After all, she hadn’t exactly been complimentary about Blake Shepherd. I couldn’t see her preserving his papers or treating his study like a historical artifact.

When a chill rippled up my body again, I realized it wasn’t only because of the ghostly echoes in this building. My toes had begun to go numb. The temperature had dropped precipitously with the snow and not only wasn’t I dressed for it, I was still wet.

My stomach rumbled.

Glancing at my watch, I saw that I’d been wandering around for three hours. No wonder. At least I’d managed to wander into a vaguely familiar area, and now aimed myself in the direction of the living area and our rooms.

I emerged into a section I knew well not too much walking later—near the door to the wine cellar. Remembering to avoid looking at the painting with the obliterated faces, I carried on.

Right past the tapestry that hid the entrance to the secret passageway.

I paused, half tempted to take the shortcut, but I couldn’t get the image of Darcie’s crumpled form out of my head. Would anyone think to look for me in the passageway should I have an accident?

Or what if someone else, that elusive ninth person, was already in there?

Tugging my outdoor jacket more tightly around myself, I walked on. Until at last, my eyes sensed a glow on the polished wood of the floor—a spillover of the light from the living area. I could also smell cocoa in the air, along with what I was certain was fresh baking.

Deciding to grab a mug of cocoa to take upstairs with me, I was smiling as I passed the staircase.
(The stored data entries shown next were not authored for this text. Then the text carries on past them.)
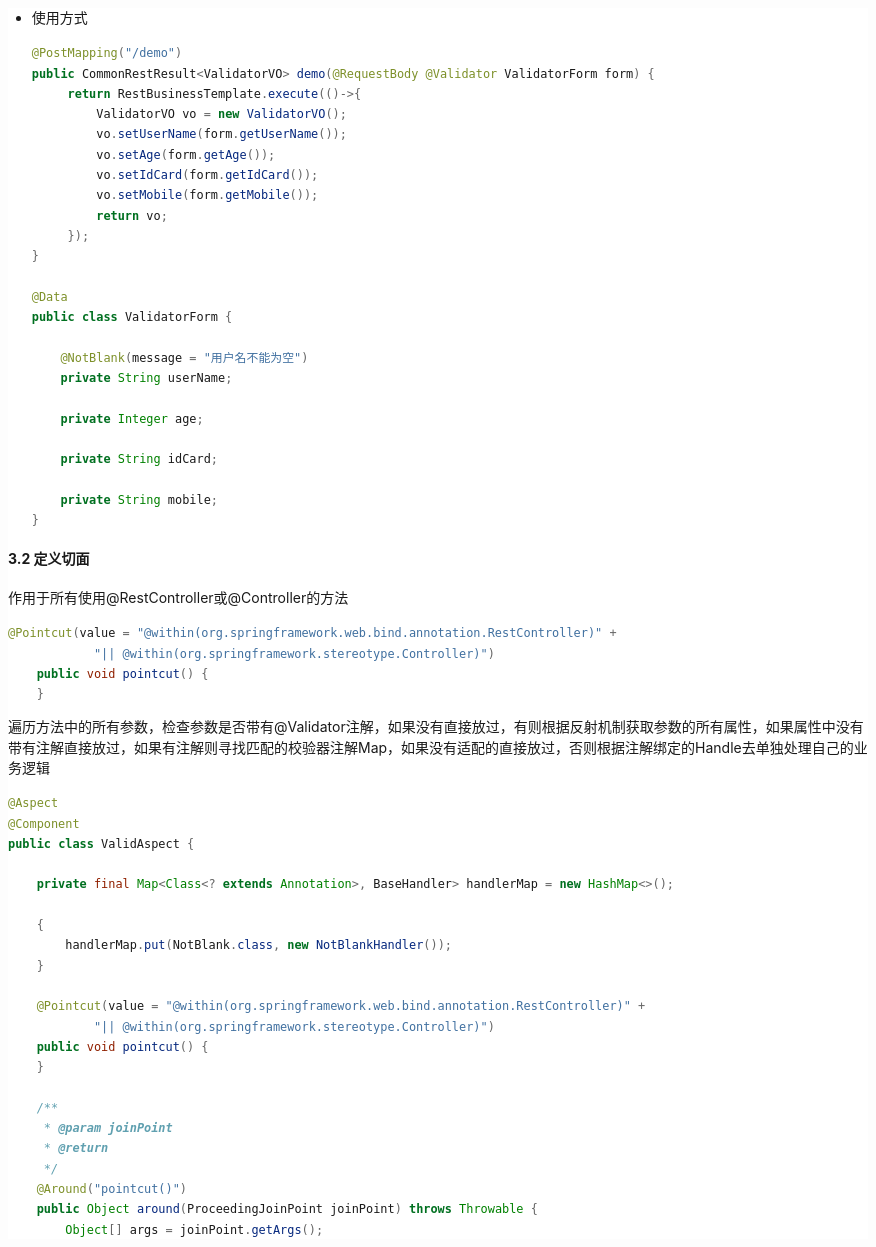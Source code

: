 - 使用方式

  ```java
  @PostMapping("/demo")
  public CommonRestResult<ValidatorVO> demo(@RequestBody @Validator ValidatorForm form) {
       return RestBusinessTemplate.execute(()->{
           ValidatorVO vo = new ValidatorVO();
           vo.setUserName(form.getUserName());
           vo.setAge(form.getAge());
           vo.setIdCard(form.getIdCard());
           vo.setMobile(form.getMobile());
           return vo;
       });
  }
  
  @Data
  public class ValidatorForm {
  
      @NotBlank(message = "用户名不能为空")
      private String userName;
  
      private Integer age;
  
      private String idCard;
  
      private String mobile;
  }
  ```



#### 3.2 定义切面

作用于所有使用@RestController或@Controller的方法

```Java
@Pointcut(value = "@within(org.springframework.web.bind.annotation.RestController)" +
            "|| @within(org.springframework.stereotype.Controller)")
    public void pointcut() {
    }
```

遍历方法中的所有参数，检查参数是否带有@Validator注解，如果没有直接放过，有则根据反射机制获取参数的所有属性，如果属性中没有带有注解直接放过，如果有注解则寻找匹配的校验器注解Map，如果没有适配的直接放过，否则根据注解绑定的Handle去单独处理自己的业务逻辑

```java
@Aspect
@Component
public class ValidAspect {

    private final Map<Class<? extends Annotation>, BaseHandler> handlerMap = new HashMap<>();

    {
        handlerMap.put(NotBlank.class, new NotBlankHandler());
    }

    @Pointcut(value = "@within(org.springframework.web.bind.annotation.RestController)" +
            "|| @within(org.springframework.stereotype.Controller)")
    public void pointcut() {
    }

    /**
     * @param joinPoint
     * @return
     */
    @Around("pointcut()")
    public Object around(ProceedingJoinPoint joinPoint) throws Throwable {
        Object[] args = joinPoint.getArgs();
```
Someone yelled—not a scream. A yell of surprise, of shock.

The thud when it came was loud and somehow “thick.”

It was followed by the crash of glass.

32

My eyes locked on Phoenix’s crumpled form.

He lay broken against the wall opposite the bottom of the stairs. Glass shards from the fallen painting cut slices into the skin of his face, the blood beading and spilling over with excruciating slowness, but Phoenix wasn’t crying or yelling.

Phoenix wouldn’t be doing anything ever again.

Not with his neck at that angle, his eyes staring unblinking into nothingness.

“Nix! Nix!” Vansi’s anguished cry jolting me into motion, I raced forward.

Suddenly, it seemed everyone else was on the scene at once. Grace arrived from the direction of the kitchen, while Vansi ran down the staircase and Aaron and Ash erupted from the living room.

“What happened?” a wild-eyed Aaron demanded as Vansi attempted to take her husband’s pulse.

“I don’t know.” I looked up at the steep incline of the stairs. “I was still behind the stairs when he fell. I saw him hit the wall.”

“That stupid rug.” Grace’s voice wobbled. “He must’ve tripped.”

“No, I rolled that up,” I reminded them.

“Vansi was up there with him. She’ll know.” Ash, talking to Darcie.

She hovered in the doorway to the living room, her eyes huge and sunken.

“Nix, please, wake up. Please.”

I knelt beside my best friend, putting my arm around her shoulders. “He’s gone, V.” I couldn’t make myself look at Phoenix’s shocked and broken face, was suddenly piercingly aware that he’d been my friend. A lost friend, but a friend nonetheless.